What the exercise asks ▸
Scan the records for the string "chapter", then copy each line that has it.

Data shown ▸
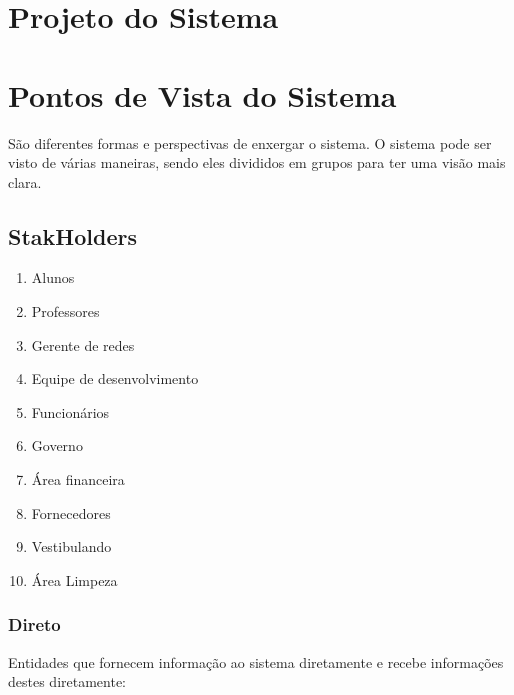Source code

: 

\chapter{Projeto do Sistema}

\chapter{Pontos de Vista do Sistema}

São diferentes formas e perspectivas de enxergar o sistema. O sistema pode ser visto de várias maneiras, sendo eles divididos em grupos para ter uma visão mais clara.

\section{StakHolders}

\begin{enumerate}
\item Alunos
\item Professores
\item Gerente de redes
\item Equipe de desenvolvimento
\item Funcionários
\item Governo
\item Área financeira
\item Fornecedores
\item Vestibulando 
\item Área Limpeza
\end{enumerate}

\subsection {Direto}

Entidades que fornecem informação ao sistema diretamente e recebe informações destes diretamente:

Answer box ▸
\chapter{Projeto do Sistema}
\chapter{Pontos de Vista do Sistema}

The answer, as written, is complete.